Aim of the task
Word for word, return every record that follows.

═══ Material for this exercise ═══

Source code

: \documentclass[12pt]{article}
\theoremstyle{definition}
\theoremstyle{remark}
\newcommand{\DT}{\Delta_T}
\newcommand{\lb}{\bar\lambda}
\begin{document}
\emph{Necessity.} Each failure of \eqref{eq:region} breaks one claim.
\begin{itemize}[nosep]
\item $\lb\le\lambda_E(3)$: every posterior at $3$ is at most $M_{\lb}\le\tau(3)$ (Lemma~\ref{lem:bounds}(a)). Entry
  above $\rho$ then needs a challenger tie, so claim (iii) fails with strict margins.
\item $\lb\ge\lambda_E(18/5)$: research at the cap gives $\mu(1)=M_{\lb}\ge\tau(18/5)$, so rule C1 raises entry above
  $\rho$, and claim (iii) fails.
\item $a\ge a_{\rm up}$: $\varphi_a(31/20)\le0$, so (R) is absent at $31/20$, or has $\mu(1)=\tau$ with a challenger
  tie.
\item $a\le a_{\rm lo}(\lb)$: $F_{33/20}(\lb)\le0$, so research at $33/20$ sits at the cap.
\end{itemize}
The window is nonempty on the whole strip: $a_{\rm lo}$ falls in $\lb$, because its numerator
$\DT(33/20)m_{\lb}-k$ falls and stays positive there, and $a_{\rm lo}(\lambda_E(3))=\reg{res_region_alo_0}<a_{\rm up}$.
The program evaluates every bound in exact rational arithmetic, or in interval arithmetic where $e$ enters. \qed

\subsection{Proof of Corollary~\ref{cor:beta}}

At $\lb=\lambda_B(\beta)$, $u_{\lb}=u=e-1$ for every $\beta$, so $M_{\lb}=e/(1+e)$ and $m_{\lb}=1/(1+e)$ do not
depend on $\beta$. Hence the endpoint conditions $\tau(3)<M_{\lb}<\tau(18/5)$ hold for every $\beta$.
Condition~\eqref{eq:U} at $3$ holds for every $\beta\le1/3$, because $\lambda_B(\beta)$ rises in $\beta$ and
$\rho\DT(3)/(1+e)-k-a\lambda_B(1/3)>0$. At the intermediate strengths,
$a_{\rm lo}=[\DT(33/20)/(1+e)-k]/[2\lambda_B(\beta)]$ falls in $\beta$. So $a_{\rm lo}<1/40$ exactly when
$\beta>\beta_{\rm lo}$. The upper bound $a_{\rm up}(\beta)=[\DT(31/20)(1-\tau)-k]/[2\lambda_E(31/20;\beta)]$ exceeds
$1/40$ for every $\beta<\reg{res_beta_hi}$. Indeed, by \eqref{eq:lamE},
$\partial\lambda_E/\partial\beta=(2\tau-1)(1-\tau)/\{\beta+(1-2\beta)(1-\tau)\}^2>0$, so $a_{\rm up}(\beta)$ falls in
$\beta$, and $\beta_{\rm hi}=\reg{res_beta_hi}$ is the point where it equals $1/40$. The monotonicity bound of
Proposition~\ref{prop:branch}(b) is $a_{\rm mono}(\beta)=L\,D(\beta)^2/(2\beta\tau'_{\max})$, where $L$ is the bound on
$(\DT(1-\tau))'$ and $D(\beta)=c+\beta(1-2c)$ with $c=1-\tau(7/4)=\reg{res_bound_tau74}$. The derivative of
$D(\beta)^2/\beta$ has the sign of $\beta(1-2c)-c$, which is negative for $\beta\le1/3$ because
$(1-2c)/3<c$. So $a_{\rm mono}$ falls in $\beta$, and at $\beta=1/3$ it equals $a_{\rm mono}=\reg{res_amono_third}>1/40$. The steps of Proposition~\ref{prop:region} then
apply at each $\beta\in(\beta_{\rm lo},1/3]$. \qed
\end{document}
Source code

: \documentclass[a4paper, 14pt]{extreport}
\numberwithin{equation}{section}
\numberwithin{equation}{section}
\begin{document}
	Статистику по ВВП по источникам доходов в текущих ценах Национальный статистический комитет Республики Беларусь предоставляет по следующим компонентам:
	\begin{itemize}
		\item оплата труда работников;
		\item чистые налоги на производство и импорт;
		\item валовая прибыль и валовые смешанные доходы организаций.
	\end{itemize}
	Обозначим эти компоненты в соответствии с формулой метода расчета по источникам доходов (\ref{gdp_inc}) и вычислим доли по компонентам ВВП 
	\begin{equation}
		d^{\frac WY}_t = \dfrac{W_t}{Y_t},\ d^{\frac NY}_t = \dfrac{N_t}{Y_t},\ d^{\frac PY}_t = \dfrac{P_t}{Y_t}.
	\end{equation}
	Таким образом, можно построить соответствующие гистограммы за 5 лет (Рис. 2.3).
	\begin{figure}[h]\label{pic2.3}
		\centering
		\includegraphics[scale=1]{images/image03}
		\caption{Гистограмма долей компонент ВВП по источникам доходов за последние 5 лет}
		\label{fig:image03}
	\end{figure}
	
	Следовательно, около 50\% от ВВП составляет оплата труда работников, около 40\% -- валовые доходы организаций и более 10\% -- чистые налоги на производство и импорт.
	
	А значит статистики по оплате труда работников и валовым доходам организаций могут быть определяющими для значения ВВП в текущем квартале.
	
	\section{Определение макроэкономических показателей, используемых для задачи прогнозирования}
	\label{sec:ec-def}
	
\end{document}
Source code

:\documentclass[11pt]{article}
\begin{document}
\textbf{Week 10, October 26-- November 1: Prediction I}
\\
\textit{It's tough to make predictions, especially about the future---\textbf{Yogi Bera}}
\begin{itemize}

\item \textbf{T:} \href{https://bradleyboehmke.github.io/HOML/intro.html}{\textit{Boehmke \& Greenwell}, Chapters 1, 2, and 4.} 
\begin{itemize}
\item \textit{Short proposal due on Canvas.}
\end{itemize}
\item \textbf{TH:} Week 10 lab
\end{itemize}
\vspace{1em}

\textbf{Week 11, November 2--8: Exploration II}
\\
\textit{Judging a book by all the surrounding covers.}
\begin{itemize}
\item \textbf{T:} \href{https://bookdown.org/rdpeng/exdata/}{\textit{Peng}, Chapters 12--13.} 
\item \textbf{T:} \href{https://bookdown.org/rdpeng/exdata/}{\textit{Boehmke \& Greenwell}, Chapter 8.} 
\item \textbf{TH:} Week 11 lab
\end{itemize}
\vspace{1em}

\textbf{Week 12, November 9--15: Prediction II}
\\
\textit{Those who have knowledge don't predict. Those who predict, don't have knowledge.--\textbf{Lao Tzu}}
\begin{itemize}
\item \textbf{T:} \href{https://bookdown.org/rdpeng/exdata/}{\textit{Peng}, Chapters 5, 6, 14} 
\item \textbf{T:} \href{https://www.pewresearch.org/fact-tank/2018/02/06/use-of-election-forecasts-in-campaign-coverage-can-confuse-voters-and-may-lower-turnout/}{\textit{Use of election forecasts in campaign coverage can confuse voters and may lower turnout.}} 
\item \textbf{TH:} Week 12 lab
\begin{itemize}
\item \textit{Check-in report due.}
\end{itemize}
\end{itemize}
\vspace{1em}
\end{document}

═══

Reply
Source code

: \documentclass[12pt]{article}
\theoremstyle{definition}
\theoremstyle{remark}
\newcommand{\DT}{\Delta_T}
\newcommand{\lb}{\bar\lambda}
\begin{document}
\emph{Necessity.} Each failure of \eqref{eq:region} breaks one claim.
\begin{itemize}[nosep]
\item $\lb\le\lambda_E(3)$: every posterior at $3$ is at most $M_{\lb}\le\tau(3)$ (Lemma~\ref{lem:bounds}(a)). Entry
  above $\rho$ then needs a challenger tie, so claim (iii) fails with strict margins.
\item $\lb\ge\lambda_E(18/5)$: research at the cap gives $\mu(1)=M_{\lb}\ge\tau(18/5)$, so rule C1 raises entry above
  $\rho$, and claim (iii) fails.
\item $a\ge a_{\rm up}$: $\varphi_a(31/20)\le0$, so (R) is absent at $31/20$, or has $\mu(1)=\tau$ with a challenger
  tie.
\item $a\le a_{\rm lo}(\lb)$: $F_{33/20}(\lb)\le0$, so research at $33/20$ sits at the cap.
\end{itemize}
The window is nonempty on the whole strip: $a_{\rm lo}$ falls in $\lb$, because its numerator
$\DT(33/20)m_{\lb}-k$ falls and stays positive there, and $a_{\rm lo}(\lambda_E(3))=\reg{res_region_alo_0}<a_{\rm up}$.
The program evaluates every bound in exact rational arithmetic, or in interval arithmetic where $e$ enters. \qed

\subsection{Proof of Corollary~\ref{cor:beta}}

At $\lb=\lambda_B(\beta)$, $u_{\lb}=u=e-1$ for every $\beta$, so $M_{\lb}=e/(1+e)$ and $m_{\lb}=1/(1+e)$ do not
depend on $\beta$. Hence the endpoint conditions $\tau(3)<M_{\lb}<\tau(18/5)$ hold for every $\beta$.
Condition~\eqref{eq:U} at $3$ holds for every $\beta\le1/3$, because $\lambda_B(\beta)$ rises in $\beta$ and
$\rho\DT(3)/(1+e)-k-a\lambda_B(1/3)>0$. At the intermediate strengths,
$a_{\rm lo}=[\DT(33/20)/(1+e)-k]/[2\lambda_B(\beta)]$ falls in $\beta$. So $a_{\rm lo}<1/40$ exactly when
$\beta>\beta_{\rm lo}$. The upper bound $a_{\rm up}(\beta)=[\DT(31/20)(1-\tau)-k]/[2\lambda_E(31/20;\beta)]$ exceeds
$1/40$ for every $\beta<\reg{res_beta_hi}$. Indeed, by \eqref{eq:lamE},
$\partial\lambda_E/\partial\beta=(2\tau-1)(1-\tau)/\{\beta+(1-2\beta)(1-\tau)\}^2>0$, so $a_{\rm up}(\beta)$ falls in
$\beta$, and $\beta_{\rm hi}=\reg{res_beta_hi}$ is the point where it equals $1/40$. The monotonicity bound of
Proposition~\ref{prop:branch}(b) is $a_{\rm mono}(\beta)=L\,D(\beta)^2/(2\beta\tau'_{\max})$, where $L$ is the bound on
$(\DT(1-\tau))'$ and $D(\beta)=c+\beta(1-2c)$ with $c=1-\tau(7/4)=\reg{res_bound_tau74}$. The derivative of
$D(\beta)^2/\beta$ has the sign of $\beta(1-2c)-c$, which is negative for $\beta\le1/3$ because
$(1-2c)/3<c$. So $a_{\rm mono}$ falls in $\beta$, and at $\beta=1/3$ it equals $a_{\rm mono}=\reg{res_amono_third}>1/40$. The steps of Proposition~\ref{prop:region} then
apply at each $\beta\in(\beta_{\rm lo},1/3]$. \qed
\end{document}
Source code

: \documentclass[a4paper, 14pt]{extreport}
\numberwithin{equation}{section}
\numberwithin{equation}{section}
\begin{document}
	Статистику по ВВП по источникам доходов в текущих ценах Национальный статистический комитет Республики Беларусь предоставляет по следующим компонентам:
	\begin{itemize}
		\item оплата труда работников;
		\item чистые налоги на производство и импорт;
		\item валовая прибыль и валовые смешанные доходы организаций.
	\end{itemize}
	Обозначим эти компоненты в соответствии с формулой метода расчета по источникам доходов (\ref{gdp_inc}) и вычислим доли по компонентам ВВП 
	\begin{equation}
		d^{\frac WY}_t = \dfrac{W_t}{Y_t},\ d^{\frac NY}_t = \dfrac{N_t}{Y_t},\ d^{\frac PY}_t = \dfrac{P_t}{Y_t}.
	\end{equation}
	Таким образом, можно построить соответствующие гистограммы за 5 лет (Рис. 2.3).
	\begin{figure}[h]\label{pic2.3}
		\centering
		\includegraphics[scale=1]{images/image03}
		\caption{Гистограмма долей компонент ВВП по источникам доходов за последние 5 лет}
		\label{fig:image03}
	\end{figure}
	
	Следовательно, около 50\% от ВВП составляет оплата труда работников, около 40\% -- валовые доходы организаций и более 10\% -- чистые налоги на производство и импорт.
	
	А значит статистики по оплате труда работников и валовым доходам организаций могут быть определяющими для значения ВВП в текущем квартале.
	
	\section{Определение макроэкономических показателей, используемых для задачи прогнозирования}
	\label{sec:ec-def}
	
\end{document}
Source code

:\documentclass[11pt]{article}
\begin{document}
\textbf{Week 10, October 26-- November 1: Prediction I}
\\
\textit{It's tough to make predictions, especially about the future---\textbf{Yogi Bera}}
\begin{itemize}

\item \textbf{T:} \href{https://bradleyboehmke.github.io/HOML/intro.html}{\textit{Boehmke \& Greenwell}, Chapters 1, 2, and 4.} 
\begin{itemize}
\item \textit{Short proposal due on Canvas.}
\end{itemize}
\item \textbf{TH:} Week 10 lab
\end{itemize}
\vspace{1em}

\textbf{Week 11, November 2--8: Exploration II}
\\
\textit{Judging a book by all the surrounding covers.}
\begin{itemize}
\item \textbf{T:} \href{https://bookdown.org/rdpeng/exdata/}{\textit{Peng}, Chapters 12--13.} 
\item \textbf{T:} \href{https://bookdown.org/rdpeng/exdata/}{\textit{Boehmke \& Greenwell}, Chapter 8.} 
\item \textbf{TH:} Week 11 lab
\end{itemize}
\vspace{1em}

\textbf{Week 12, November 9--15: Prediction II}
\\
\textit{Those who have knowledge don't predict. Those who predict, don't have knowledge.--\textbf{Lao Tzu}}
\begin{itemize}
\item \textbf{T:} \href{https://bookdown.org/rdpeng/exdata/}{\textit{Peng}, Chapters 5, 6, 14} 
\item \textbf{T:} \href{https://www.pewresearch.org/fact-tank/2018/02/06/use-of-election-forecasts-in-campaign-coverage-can-confuse-voters-and-may-lower-turnout/}{\textit{Use of election forecasts in campaign coverage can confuse voters and may lower turnout.}} 
\item \textbf{TH:} Week 12 lab
\begin{itemize}
\item \textit{Check-in report due.}
\end{itemize}
\end{itemize}
\vspace{1em}
\end{document}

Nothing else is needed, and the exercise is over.